Wex chaired the Committee of Enquiry into the March 1969 collapse of the Emley Moor television mast, and helped to found the Steel Construction Institute, of which he was the first chairman in 1986. He was UK chairman of the International Association of Bridge and Structural Engineers.

== Death ==
Wex died on 31 July 1990 of leukaemia.

== Publications ==
B. P. Wex, B.Sc., A.M.I.C.E., M.1nst.W., D. F. McIntosh, A.M.1.Struct.E. (1967). The design of a high pressure pipe bridge over the river Sutlej in West Pakistan. Proceedings of the Institution of Civil Engineers.

B. P. Wex, C. W. Brown. (1981). Existing bridges or new rules— which is right? BRIDGE AERODYNAMICS. Institution of Civil Engineers.
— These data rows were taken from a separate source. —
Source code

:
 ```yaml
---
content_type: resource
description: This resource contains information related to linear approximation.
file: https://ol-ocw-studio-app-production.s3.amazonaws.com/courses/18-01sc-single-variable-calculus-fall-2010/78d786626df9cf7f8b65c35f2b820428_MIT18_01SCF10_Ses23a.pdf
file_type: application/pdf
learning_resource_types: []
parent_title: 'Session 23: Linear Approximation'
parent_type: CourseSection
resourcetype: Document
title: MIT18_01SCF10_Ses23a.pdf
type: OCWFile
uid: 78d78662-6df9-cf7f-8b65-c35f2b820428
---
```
DW SMITH, CD BROWN, RJ BRIDLE, AF GEE, JB DWIGHT, DI BLOCKLEY, CR NEILL, RE MELCHERS, PSA BERRIDGE, JGM WOOD, MF PARSONS, MA CRISFIELD, BP WEX, HJ HOPKINS, T BLENCH, RF BELL, JE DIBLEY, SH WEARNE, SR. (1977). DISCUSSION: BRIDGE FAILURES. Proceedings of the Institution of Civil Engineers. Volume 62 Issue 2, MAY 1977, pp. 257–281.
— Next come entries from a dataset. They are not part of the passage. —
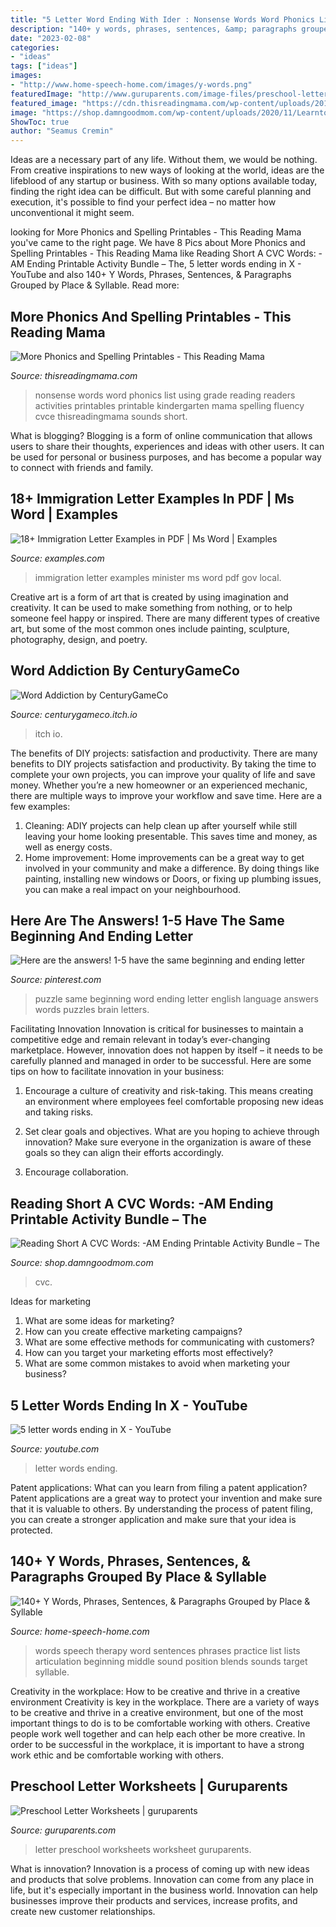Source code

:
 ```yaml
---
title: "5 Letter Word Ending With Ider : Nonsense Words Word Phonics List Using Grade Reading Readers Activities Printables Printable Kindergarten Mama Spelling Fluency Cvce Thisreadingmama Sounds Short"
description: "140+ y words, phrases, sentences, &amp; paragraphs grouped by place &amp; syllable"
date: "2023-02-08"
categories:
- "ideas"
tags: ["ideas"]
images:
- "http://www.home-speech-home.com/images/y-words.png"
featuredImage: "http://www.guruparents.com/image-files/preschool-letter-worksheet-f.png"
featured_image: "https://cdn.thisreadingmama.com/wp-content/uploads/2017/06/Using-Nonsense-Words-with-Readers-FREE-Nonsense-Words-Word-List-This-Reading-Mama.png"
image: "https://shop.damngoodmom.com/wp-content/uploads/2020/11/LearntoRead_ShortA_CVCwords_AM-700x1238.png"
ShowToc: true
author: "Seamus Cremin"
---
```



Ideas are a necessary part of any life. Without them, we would be nothing. From creative inspirations to new ways of looking at the world, ideas are the lifeblood of any startup or business. With so many options available today, finding the right idea can be difficult. But with some careful planning and execution, it's possible to find your perfect idea – no matter how unconventional it might seem.

	

		
looking for More Phonics and Spelling Printables - This Reading Mama you've came to the right page. We have 8 Pics about More Phonics and Spelling Printables - This Reading Mama like Reading Short A CVC Words: -AM Ending Printable Activity Bundle – The, 5 letter words ending in X - YouTube and also 140+ Y Words, Phrases, Sentences, &amp; Paragraphs Grouped by Place &amp; Syllable. Read more:
		
    
## More Phonics And Spelling Printables - This Reading Mama

<img loading=lazy src="https://cdn.thisreadingmama.com/wp-content/uploads/2017/06/Using-Nonsense-Words-with-Readers-FREE-Nonsense-Words-Word-List-This-Reading-Mama.png" onerror="this.onerror=null;this.src='https://tse1.mm.bing.net/th?id=OIP.Ow5FIiJuszcyzcL3ZtP65AHaJ4&amp;pid=15.1';" alt="More Phonics and Spelling Printables - This Reading Mama">

_Source: thisreadingmama.com_

>nonsense words word phonics list using grade reading readers activities printables printable kindergarten mama spelling fluency cvce thisreadingmama sounds short. 

	

What is blogging?
Blogging is a form of online communication that allows users to share their thoughts, experiences and ideas with other users. It can be used for personal or business purposes, and has become a popular way to connect with friends and family.

    
## 18+ Immigration Letter Examples In PDF | Ms Word | Examples

<img loading=lazy src="https://images.examples.com/wp-content/uploads/2020/04/Letter-of-Immigration-to-Minister.jpg" onerror="this.onerror=null;this.src='https://tse4.mm.bing.net/th?id=OIP.VG9WIZAshjfIW9HU6Pj9nwAAAA&amp;pid=15.1';" alt="18+ Immigration Letter Examples in PDF | Ms Word | Examples">

_Source: examples.com_

>immigration letter examples minister ms word pdf gov local. 

	

Creative art is a form of art that is created by using imagination and creativity. It can be used to make something from nothing, or to help someone feel happy or inspired. There are many different types of creative art, but some of the most common ones include painting, sculpture, photography, design, and poetry.

    
## Word Addiction By CenturyGameCo

<img loading=lazy src="https://img.itch.zone/aW1hZ2UvNjk2NDEvMzE3NzQ0LnBuZw==/original/lApwFY.png" onerror="this.onerror=null;this.src='https://tse2.mm.bing.net/th?id=OIP.GuxRFDkIjA9_uJ7dfCdibAHaJ4&amp;pid=15.1';" alt="Word Addiction by CenturyGameCo">

_Source: centurygameco.itch.io_

>itch io. 

	

The benefits of DIY projects: satisfaction and productivity.
There are many benefits to DIY projects satisfaction and productivity. By taking the time to complete your own projects, you can improve your quality of life and save money. Whether you’re a new homeowner or an experienced mechanic, there are multiple ways to improve your workflow and save time. Here are a few examples: 
1. Cleaning: ADIY projects can help clean up after yourself while still leaving your home looking presentable. This saves time and money, as well as energy costs. 
2. Home improvement: Home improvements can be a great way to get involved in your community and make a difference. By doing things like painting, installing new windows or Doors, or fixing up plumbing issues, you can make a real impact on your neighbourhood. 

    
## Here Are The Answers! 1-5 Have The Same Beginning And Ending Letter

<img loading=lazy src="https://i.pinimg.com/originals/8c/8a/09/8c8a09b0dcfe2df2a3f854e86192c4dc.png" onerror="this.onerror=null;this.src='https://tse3.mm.bing.net/th?id=OIP.Ix2gcmD5-BEd1WztCYj8IAHaHa&amp;pid=15.1';" alt="Here are the answers! 1-5 have the same beginning and ending letter">

_Source: pinterest.com_

>puzzle same beginning word ending letter english language answers words puzzles brain letters. 

	

Facilitating Innovation
Innovation is critical for businesses to maintain a competitive edge and remain relevant in today’s ever-changing marketplace. However, innovation does not happen by itself – it needs to be carefully planned and managed in order to be successful. Here are some tips on how to facilitate innovation in your business:
1. Encourage a culture of creativity and risk-taking. This means creating an environment where employees feel comfortable proposing new ideas and taking risks.

2. Set clear goals and objectives. What are you hoping to achieve through innovation? Make sure everyone in the organization is aware of these goals so they can align their efforts accordingly.

3. Encourage collaboration.

    
## Reading Short A CVC Words: -AM Ending Printable Activity Bundle – The

<img loading=lazy src="https://shop.damngoodmom.com/wp-content/uploads/2020/11/LearntoRead_ShortA_CVCwords_AM-700x1238.png" onerror="this.onerror=null;this.src='https://tse3.mm.bing.net/th?id=OIP.OPGWTPNjLT12V3tjRqMpsgHaNG&amp;pid=15.1';" alt="Reading Short A CVC Words: -AM Ending Printable Activity Bundle – The">

_Source: shop.damngoodmom.com_

>cvc. 

	

Ideas for marketing
1. What are some ideas for marketing? 
2. How can you create effective marketing campaigns? 
3. What are some effective methods for communicating with customers? 
4. How can you target your marketing efforts most effectively? 
5. What are some common mistakes to avoid when marketing your business?

    
## 5 Letter Words Ending In X - YouTube

<img loading=lazy src="https://i.ytimg.com/vi/uU9f0XKOEhY/maxresdefault.jpg" onerror="this.onerror=null;this.src='https://tse1.mm.bing.net/th?id=OIP.ToavYp-mjRqsvSGOfqf6CAHaEK&amp;pid=15.1';" alt="5 letter words ending in X - YouTube">

_Source: youtube.com_

>letter words ending. 

	

Patent applications: What can you learn from filing a patent application?
Patent applications are a great way to protect your invention and make sure that it is valuable to others. By understanding the process of patent filing, you can create a stronger application and make sure that your idea is protected.

    
## 140+ Y Words, Phrases, Sentences, &amp; Paragraphs Grouped By Place &amp; Syllable

<img loading=lazy src="http://www.home-speech-home.com/images/y-words.png" onerror="this.onerror=null;this.src='https://tse4.mm.bing.net/th?id=OIP.TIwE0Tc2xjfZVu4tO1A7KQHaHa&amp;pid=15.1';" alt="140+ Y Words, Phrases, Sentences, &amp; Paragraphs Grouped by Place &amp; Syllable">

_Source: home-speech-home.com_

>words speech therapy word sentences phrases practice list lists articulation beginning middle sound position blends sounds target syllable. 

	

Creativity in the workplace: How to be creative and thrive in a creative environment
Creativity is key in the workplace. There are a variety of ways to be creative and thrive in a creative environment, but one of the most important things to do is to be comfortable working with others. Creative people work well together and can help each other be more creative. In order to be successful in the workplace, it is important to have a strong work ethic and be comfortable working with others.

    
## Preschool Letter Worksheets | Guruparents

<img loading=lazy src="http://www.guruparents.com/image-files/preschool-letter-worksheet-f.png" onerror="this.onerror=null;this.src='https://tse2.mm.bing.net/th?id=OIP.tiDyHVyZbcqV6LsbTKlQUQHaKd&amp;pid=15.1';" alt="Preschool Letter Worksheets | guruparents">

_Source: guruparents.com_

>letter preschool worksheets worksheet guruparents. 

	

What is innovation?
Innovation is a process of coming up with new ideas and products that solve problems. Innovation can come from any place in life, but it's especially important in the business world. Innovation can help businesses improve their products and services, increase profits, and create new customer relationships.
Wex, B.P. (1979). Case study: the Humber Bridge. IABSE reports of the working commissions.

KR MOFFATT, GL HARGREAVES, S CHATTERJEE, MJ BAKER, PJ DOWLING, ER BRYAN, SJ MATHEWS, MA CRISFIELD, PB KENYON, FH NEEDHAM, GM ROSE, BP WEX, PR BARTLE, PTK LIM (1981). HOW SHOULD RULES OF STRUCTURAL DESIGN BE CODIFIED? Proceedings of the Institution of Civil Engineers. Volume 70 Issue 3, AUGUST 1981, pp. 523–556.

B P WEX, N M GILLESPIE, J KINSELLA. (1984). FOYLE BRIDGE: DESIGN AND TENDER IN A DESIGN AND BUILD COMPETITION. Proceedings of the Institution of Civil Engineers. Volume 76 Issue 2, MAY 1984, pp. 363–386. .

Thorburn, S., Burland, J.B., Cooke, R.W., Gould, H.B., Larnach, W.J. & Wex, B.P. (1989). Soil-structure interaction. The real behaviour of structures. London: The Institution of Structural Engineers.